■ **Data excerpts**:
=== Section Start ===

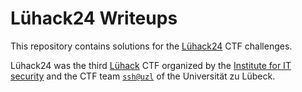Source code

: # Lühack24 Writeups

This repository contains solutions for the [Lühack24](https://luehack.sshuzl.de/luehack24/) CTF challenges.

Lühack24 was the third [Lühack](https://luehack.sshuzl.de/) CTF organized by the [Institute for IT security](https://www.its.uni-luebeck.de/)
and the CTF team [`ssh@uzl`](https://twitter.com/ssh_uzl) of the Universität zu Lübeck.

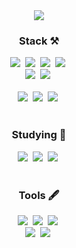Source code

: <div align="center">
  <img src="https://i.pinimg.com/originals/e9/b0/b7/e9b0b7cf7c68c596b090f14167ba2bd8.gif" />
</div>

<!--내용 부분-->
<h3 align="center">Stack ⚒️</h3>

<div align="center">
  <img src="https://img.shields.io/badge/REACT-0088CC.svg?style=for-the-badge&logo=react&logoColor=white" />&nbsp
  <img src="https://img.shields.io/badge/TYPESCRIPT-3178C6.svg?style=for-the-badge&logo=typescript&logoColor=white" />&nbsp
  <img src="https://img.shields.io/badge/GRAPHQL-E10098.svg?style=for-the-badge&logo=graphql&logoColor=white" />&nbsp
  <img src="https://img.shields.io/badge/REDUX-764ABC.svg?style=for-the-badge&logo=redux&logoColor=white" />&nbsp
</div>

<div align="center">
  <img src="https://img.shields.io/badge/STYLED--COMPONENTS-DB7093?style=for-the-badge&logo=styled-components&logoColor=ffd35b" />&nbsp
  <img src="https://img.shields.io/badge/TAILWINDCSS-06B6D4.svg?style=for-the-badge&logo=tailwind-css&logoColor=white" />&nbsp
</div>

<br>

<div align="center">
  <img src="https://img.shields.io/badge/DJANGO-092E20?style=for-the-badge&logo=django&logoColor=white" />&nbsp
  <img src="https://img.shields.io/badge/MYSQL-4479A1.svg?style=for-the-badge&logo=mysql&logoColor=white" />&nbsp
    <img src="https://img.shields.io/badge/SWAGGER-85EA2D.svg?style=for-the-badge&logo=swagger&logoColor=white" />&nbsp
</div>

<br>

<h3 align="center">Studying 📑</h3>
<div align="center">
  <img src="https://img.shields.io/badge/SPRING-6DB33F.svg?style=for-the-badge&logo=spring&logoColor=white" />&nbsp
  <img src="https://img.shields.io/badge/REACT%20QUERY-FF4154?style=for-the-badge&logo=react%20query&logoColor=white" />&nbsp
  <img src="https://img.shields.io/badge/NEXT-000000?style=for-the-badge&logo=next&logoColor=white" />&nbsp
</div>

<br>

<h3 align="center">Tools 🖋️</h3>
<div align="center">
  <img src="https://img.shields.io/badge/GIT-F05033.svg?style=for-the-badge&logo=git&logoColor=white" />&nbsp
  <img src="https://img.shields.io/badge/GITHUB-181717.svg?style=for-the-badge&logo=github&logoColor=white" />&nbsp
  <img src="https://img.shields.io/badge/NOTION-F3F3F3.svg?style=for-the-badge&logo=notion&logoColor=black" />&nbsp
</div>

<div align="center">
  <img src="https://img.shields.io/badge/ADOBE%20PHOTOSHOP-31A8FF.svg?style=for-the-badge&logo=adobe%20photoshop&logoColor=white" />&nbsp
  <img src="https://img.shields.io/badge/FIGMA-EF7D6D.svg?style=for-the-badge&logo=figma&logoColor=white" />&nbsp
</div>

=== Section End ===
=== Section Start ===

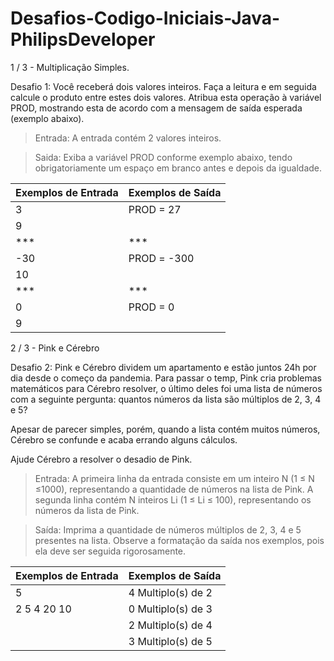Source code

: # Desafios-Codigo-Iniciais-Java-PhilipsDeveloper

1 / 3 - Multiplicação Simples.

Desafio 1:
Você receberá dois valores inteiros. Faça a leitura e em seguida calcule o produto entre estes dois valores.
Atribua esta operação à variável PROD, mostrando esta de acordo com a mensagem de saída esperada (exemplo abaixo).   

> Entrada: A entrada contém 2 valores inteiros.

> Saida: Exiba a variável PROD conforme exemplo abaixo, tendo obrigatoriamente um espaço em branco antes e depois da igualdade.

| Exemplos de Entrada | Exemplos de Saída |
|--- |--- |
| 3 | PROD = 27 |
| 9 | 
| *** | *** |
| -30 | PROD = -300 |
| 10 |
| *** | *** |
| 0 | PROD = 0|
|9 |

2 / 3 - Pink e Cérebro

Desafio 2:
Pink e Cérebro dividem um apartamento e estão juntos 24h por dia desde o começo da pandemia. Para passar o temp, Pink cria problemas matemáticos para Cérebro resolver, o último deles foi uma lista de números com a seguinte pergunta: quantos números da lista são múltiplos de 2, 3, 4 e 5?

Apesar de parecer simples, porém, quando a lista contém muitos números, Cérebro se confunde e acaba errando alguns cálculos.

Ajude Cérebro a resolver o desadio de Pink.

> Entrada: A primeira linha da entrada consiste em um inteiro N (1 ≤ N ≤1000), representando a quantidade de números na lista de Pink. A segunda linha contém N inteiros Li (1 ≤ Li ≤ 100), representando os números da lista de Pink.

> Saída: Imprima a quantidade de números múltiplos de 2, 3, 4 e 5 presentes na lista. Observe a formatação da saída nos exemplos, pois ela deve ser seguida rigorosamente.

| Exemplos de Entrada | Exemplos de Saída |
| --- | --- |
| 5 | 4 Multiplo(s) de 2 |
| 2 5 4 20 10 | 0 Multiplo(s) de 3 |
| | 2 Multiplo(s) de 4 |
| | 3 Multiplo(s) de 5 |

=== Section End ===
=== Section Start ===

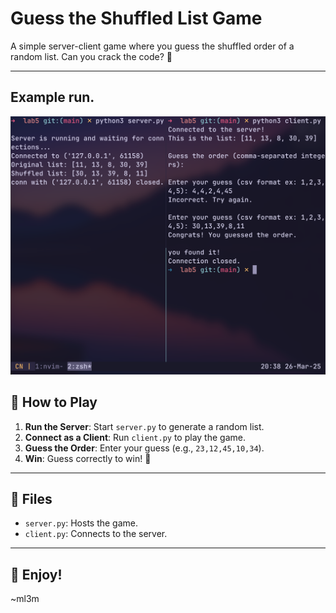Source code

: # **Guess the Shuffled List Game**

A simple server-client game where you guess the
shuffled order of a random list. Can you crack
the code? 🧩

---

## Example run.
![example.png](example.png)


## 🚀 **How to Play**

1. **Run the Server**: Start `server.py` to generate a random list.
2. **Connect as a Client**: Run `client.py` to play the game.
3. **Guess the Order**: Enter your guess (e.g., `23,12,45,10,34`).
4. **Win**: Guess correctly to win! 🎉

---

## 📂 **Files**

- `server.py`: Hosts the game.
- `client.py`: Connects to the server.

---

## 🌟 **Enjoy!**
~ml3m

=== Section End ===

■ **Your assignment**: Wherever the word "luehack" appears in the listing above, copy that line.

■ **Written solution**:
This repository contains solutions for the [Lühack24](https://luehack.sshuzl.de/luehack24/) CTF challenges.
Lühack24 was the third [Lühack](https://luehack.sshuzl.de/) CTF organized by the [Institute for IT security](https://www.its.uni-luebeck.de/)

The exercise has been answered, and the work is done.